Dass die Prinzessin in Mosigkau über ein Audienzzimmer verfügt haben muss, steht außer Zweifel. Nur war dies in den bisher eingerichteten Räumen nicht zu sehen. Lindgrün und überaus prächtig sind nun Wände wie Stuhlpolster dieses Raumes bezogen. In der Mitte auf einem Podest steht der Sessel der Herrscherin von Mosigkau.

Mit Bedacht sind die Bilder an den Wänden platziert. Weil die Prinzessin nach dem Tod ihres Bruders und der Schwägerin zwischen 1751 und 1768 die erste Dame bei Hofe war, schaut das ehemalige Fürstenpaar respektvoll auf das Tun der Schwester, die mit der Volljährigkeit ihres Neffen die Amtsgeschäfte ruhen ließ und Mosigkau fürderhin nur als Sommerresidenz nutzte.

Schokolade und Konversation

Im sich anschließenden großen Kabinett soll die Prinzessin besonders nahe stehende Freunde wie Weltenreisende empfangen haben. Zur Konversation wurde Schokolade oder Tee gereicht. Und das Auge konnte sich an ausgewähltem Porzellan satt sehen. Im Sekretär der Prinzessin steht noch heute eine Seltenheit. Anna Wilhelmines Schreibzeug ist aus Altwiener Porzellan und stammt aus dem Jahr 1730, verweist Schlansky auf Außergewöhnliches in Mosigkau. Dazu gehört auch der Festsaal, der während des Umräumens unberührt geblieben ist.

Die sich anschließenden Räume zeigen sich aber in verändertem Gewand. Spiegel aus den Depots der Kulturstiftung verschönern den Gesellschaftsraum. In schlichter Eleganz wird das Reich der Eleonore Bernhardine von Printzen präsentiert. Ein Wirtschaftsschrank weist darauf hin, dass sie Porzellan, Besteck und Tischwäsche verwaltete. Am Sekretär hat das Fräulein penibel Buch geführt. Fräulein von Printzen bewohnte auch noch weitere Räume, in denen dargestellt wird, dass auch Hofdamen Bedürfnisse hatten und dafür ein mit Samt bezogener Sessel zur Verfügung stand.

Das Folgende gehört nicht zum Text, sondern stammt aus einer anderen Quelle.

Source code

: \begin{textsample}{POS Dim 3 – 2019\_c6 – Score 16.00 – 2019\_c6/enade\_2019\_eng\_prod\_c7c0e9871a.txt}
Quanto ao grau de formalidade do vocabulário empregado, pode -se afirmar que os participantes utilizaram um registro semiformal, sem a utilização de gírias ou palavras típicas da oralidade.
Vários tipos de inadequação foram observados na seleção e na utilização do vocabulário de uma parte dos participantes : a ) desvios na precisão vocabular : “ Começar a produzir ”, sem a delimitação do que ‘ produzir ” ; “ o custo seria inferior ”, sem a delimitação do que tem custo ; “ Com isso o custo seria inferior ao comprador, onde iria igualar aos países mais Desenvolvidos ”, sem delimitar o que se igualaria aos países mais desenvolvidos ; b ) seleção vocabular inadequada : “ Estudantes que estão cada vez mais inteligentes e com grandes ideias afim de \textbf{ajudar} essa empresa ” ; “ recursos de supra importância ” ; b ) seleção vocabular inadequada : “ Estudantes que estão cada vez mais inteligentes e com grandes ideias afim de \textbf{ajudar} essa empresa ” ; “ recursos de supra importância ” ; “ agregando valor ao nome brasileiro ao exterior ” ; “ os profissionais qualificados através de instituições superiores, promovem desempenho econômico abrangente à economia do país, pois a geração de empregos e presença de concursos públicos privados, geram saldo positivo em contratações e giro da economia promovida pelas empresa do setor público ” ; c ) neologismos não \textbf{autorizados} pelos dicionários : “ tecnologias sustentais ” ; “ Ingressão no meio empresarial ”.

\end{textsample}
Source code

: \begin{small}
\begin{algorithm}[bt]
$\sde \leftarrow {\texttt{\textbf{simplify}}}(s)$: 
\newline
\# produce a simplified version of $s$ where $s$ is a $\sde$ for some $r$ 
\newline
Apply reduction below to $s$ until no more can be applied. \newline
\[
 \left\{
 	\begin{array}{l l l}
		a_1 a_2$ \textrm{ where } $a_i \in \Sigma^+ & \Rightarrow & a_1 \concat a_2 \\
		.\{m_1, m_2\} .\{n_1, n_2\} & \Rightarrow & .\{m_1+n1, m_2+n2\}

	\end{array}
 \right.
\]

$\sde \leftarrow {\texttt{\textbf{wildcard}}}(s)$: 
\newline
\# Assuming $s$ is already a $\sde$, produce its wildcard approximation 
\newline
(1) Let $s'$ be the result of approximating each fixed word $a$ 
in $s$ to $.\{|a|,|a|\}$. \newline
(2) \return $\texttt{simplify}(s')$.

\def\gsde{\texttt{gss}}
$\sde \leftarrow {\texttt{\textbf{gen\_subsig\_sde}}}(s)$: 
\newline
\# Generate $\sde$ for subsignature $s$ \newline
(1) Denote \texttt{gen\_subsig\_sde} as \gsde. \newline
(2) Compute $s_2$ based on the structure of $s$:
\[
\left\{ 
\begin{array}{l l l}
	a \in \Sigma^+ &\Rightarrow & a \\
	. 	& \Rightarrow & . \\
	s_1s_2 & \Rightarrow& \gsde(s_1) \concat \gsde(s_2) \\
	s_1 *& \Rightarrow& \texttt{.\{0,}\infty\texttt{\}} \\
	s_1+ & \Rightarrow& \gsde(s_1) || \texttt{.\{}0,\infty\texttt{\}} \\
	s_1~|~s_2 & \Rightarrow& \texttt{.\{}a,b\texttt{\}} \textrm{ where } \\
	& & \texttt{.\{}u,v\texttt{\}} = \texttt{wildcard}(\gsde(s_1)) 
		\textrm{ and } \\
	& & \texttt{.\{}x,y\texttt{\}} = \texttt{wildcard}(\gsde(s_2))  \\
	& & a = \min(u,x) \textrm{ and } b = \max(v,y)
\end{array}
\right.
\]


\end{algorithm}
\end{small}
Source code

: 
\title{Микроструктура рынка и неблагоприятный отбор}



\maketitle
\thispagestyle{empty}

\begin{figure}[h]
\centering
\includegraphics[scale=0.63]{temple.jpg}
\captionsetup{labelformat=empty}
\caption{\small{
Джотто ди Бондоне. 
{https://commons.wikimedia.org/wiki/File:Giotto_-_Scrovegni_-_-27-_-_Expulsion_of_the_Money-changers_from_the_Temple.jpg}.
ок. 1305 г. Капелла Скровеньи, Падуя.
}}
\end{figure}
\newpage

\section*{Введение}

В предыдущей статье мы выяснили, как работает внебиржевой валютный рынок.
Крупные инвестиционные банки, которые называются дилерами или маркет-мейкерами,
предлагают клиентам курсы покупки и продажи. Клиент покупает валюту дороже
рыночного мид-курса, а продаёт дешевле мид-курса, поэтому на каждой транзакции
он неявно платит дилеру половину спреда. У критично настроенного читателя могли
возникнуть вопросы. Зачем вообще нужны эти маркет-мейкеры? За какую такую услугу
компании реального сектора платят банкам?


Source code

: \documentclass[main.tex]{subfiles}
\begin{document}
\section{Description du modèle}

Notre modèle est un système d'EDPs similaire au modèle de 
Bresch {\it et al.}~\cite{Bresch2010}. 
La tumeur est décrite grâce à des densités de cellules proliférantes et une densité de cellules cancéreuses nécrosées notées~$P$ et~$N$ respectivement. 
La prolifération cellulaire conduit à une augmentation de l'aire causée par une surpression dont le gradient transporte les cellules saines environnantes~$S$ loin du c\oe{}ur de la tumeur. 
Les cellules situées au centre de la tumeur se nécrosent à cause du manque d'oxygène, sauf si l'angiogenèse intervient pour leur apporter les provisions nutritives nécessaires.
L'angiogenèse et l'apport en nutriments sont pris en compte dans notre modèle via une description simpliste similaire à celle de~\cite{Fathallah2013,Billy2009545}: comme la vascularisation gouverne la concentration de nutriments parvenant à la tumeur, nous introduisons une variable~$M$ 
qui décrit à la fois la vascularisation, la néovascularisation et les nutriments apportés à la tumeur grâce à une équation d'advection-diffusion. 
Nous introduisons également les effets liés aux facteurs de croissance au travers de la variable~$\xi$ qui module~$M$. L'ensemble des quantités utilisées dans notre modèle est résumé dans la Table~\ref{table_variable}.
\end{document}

Das Schloss Mosigkau ist in diesem Jahr 60 Jahre Museum, was ein Anlass für die Verwandlung der Zimmer und Räume gewesen sein mag. Der andere ist ein Glücksfall. Denn mit dem Dessauer Carl Ludwig Fuchs stand der Kulturstiftung ein erfahrener Kunsthistoriker zur Seite, ein Kenner von Abläufen an herrschaftlichen Höfen. Während Kristina Schlansky im Vorfeld zahlreiche Schriften in den Archiven auswertete, ist Fuchs ein Kenner des Hofzeremoniells des 17. und 18. Jahrhunderts. Vor Jahren richtete er ein Schloss bei Heidelberg ein, nun bot er als Mitglied der Freunde des Dessau-Wörlitzer Gartenreichs in Mosigkau seine Hilfe an. Wohlgemerkt ehrenamtlich. Respekt!